“Hacking” isn’t quite like the Hollywood films make it out to be, and it’s pretty unlikely that you, personally, will be targeted for one of the more advanced data gathering methods. As always, you need to learn how to assess your personal risks (your “threat model”) and decide how far into the realm of personal security you need to go. Chances are, the most basic steps will be enough for your everyday security, with a few extra measures thrown in for data privacy from the corporations that handle your data.
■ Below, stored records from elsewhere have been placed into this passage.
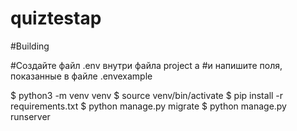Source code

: # quiztestap



#Building

#Создайте файл .env внутри файла project a
#и напишите поля, показанные в файле .envexample


$ python3 -m venv venv 
$ source venv/bin/activate
$ pip install -r requirements.txt
$ python manage.py migrate 
$ python manage.py runserver 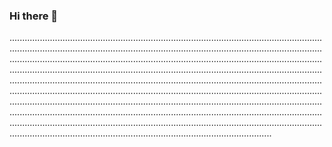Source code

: ### Hi there 👋

....................................................................................................................................................................................................................................................................................................................................................................................................................................................................................................................................................................................................................................................................................................................................................................................................................................................................................................................................................................................................................................................................................................................................................................................................................................................................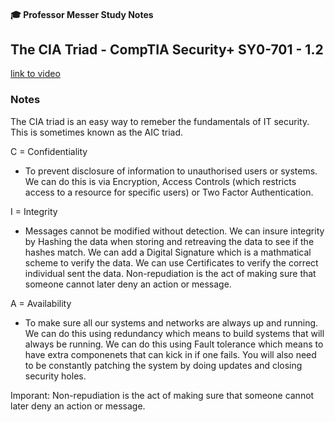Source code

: #### 🎓 Professor Messer Study Notes

## The CIA Triad - CompTIA Security+ SY0-701 - 1.2

[link to video](https://youtu.be/SBcDGb9l6yo?si=SvUbTullyDTCpbJS)

### Notes

The CIA triad is an easy way to remeber the fundamentals of IT security. This is sometimes known as the AIC triad.

C = Confidentiality
- To prevent disclosure of information to unauthorised users or systems. We can do this is via Encryption, Access Controls (which restricts access to a resource for specific users) or Two Factor Authentication.

I = Integrity
- Messages cannot be modified without detection. We can insure integrity by Hashing the data when storing and retreaving the data to see if the hashes match. We can add a Digital Signature which is a mathmatical scheme to verify the data. We can use Certificates to verify the correct individual sent the data. Non-repudiation is the act of making sure that someone cannot later deny an action or message.

A = Availability
- To make sure all our systems and networks are always up and running. We can do this using redundancy which means to build systems that will always be running. We can do this using Fault tolerance which means to have extra componenets that can kick in if one fails. You will also need to be constantly patching the system by doing updates and closing security holes.


Imporant:
Non-repudiation is the act of making sure that someone cannot later deny an action or message.

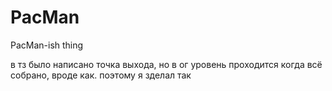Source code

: # PacMan
PacMan-ish thing

в тз было написано точка выхода, но в ог уровень проходится когда всё собрано, вроде как.
поэтому я зделал так
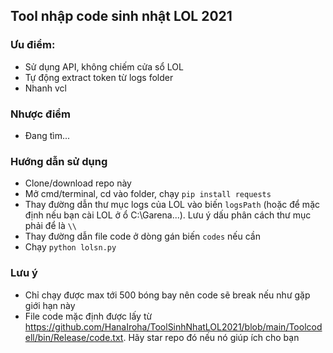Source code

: ## Tool nhập code sinh nhật LOL 2021

### Ưu điểm:
- Sử dụng API, không chiếm cửa sổ LOL
- Tự động extract token từ logs folder
- Nhanh vcl

### Nhược điểm
- Đang tìm...

### Hướng dẫn sử dụng
- Clone/download repo này
- Mở cmd/terminal, cd vào folder, chạy `pip install requests`
- Thay đường dẫn thư mục logs của LOL vào biến `logsPath` (hoặc để mặc định nếu bạn cài LOL ở ổ C:\Garena\...). Lưu ý dấu phân cách thư mục phải để là `\\`
- Thay đường dẫn file code ở dòng gán biến `codes` nếu cần
- Chạy `python lolsn.py`

### Lưu ý
- Chỉ chạy được max tới 500 bóng bay nên code sẽ break nếu như gặp giới hạn này
- File code mặc định được lấy từ https://github.com/HanaIroha/ToolSinhNhatLOL2021/blob/main/Toolcodell/bin/Release/code.txt. Hãy star repo đó nếu nó giúp ích cho bạn

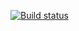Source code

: [![Build status](https://ci.appveyor.com/api/projects/status/8xg3ownhdtj4m585?svg=true)](https://ci.appveyor.com/project/Yana-85/auto-api-ci)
Have there been major breaches of smartwatches already? A few, yes. But most were undertaken by “white hat” hackers, people looking for exploits that they could then bring to the attention of manufacturer’s in order to better secure the devices. The biggest data breaches with regard to smartwatches haven’t been with the devices themselves, yet, but with the companies that hold the data the watches gather.
Bluetooth is a remarkable technology that allows you to pair your smartwatch to your other IoT devices. Unfortunately, this same connection method leaves all of your devices open to attack. Security features exist, but strong encryption is a must in order to safeguard your data. A smartwatch company should release information on the type of encryption used in its devices and offer some assurances as to that encryption’s veracity.
This is the one that most people fall prey to. “Phishing” is one form of this, where a user is tricked into somehow entering personal information into a non-secure platform. This is often an unsecured or false application downloaded from the Internet. Other types of scams include phone calls with questions designed to steal important information about you, or emails with clickable links or downloadable attachments that give a bad actor access to your device.
Some devices come with factory-set default passwords in place. The problem is that these passwords can potentially be purchased, in bulk, from sources on the dark web. Your smartwatch manual should have information on how to change these and implement better security, or you can contact the company directly to inquire about how to change these. Lower-end devices might not make this easy, however, and should generally just be avoided in their default state.
A further look into low-end reveals a more dismal realm of security issues, especially when it comes to devices that should be the most secure of all: kid’s smartwatches. These smartwatches, marketed at children, often have far worse security flaws than those marketed to adults. When considering what sort of smartwatch to get your kid (assuming you believe they really require one at all), it’s best to either go for a customized secure operating system designed by the open-source community, or a smartwatch from a major company that’s made to conform to certain security standards.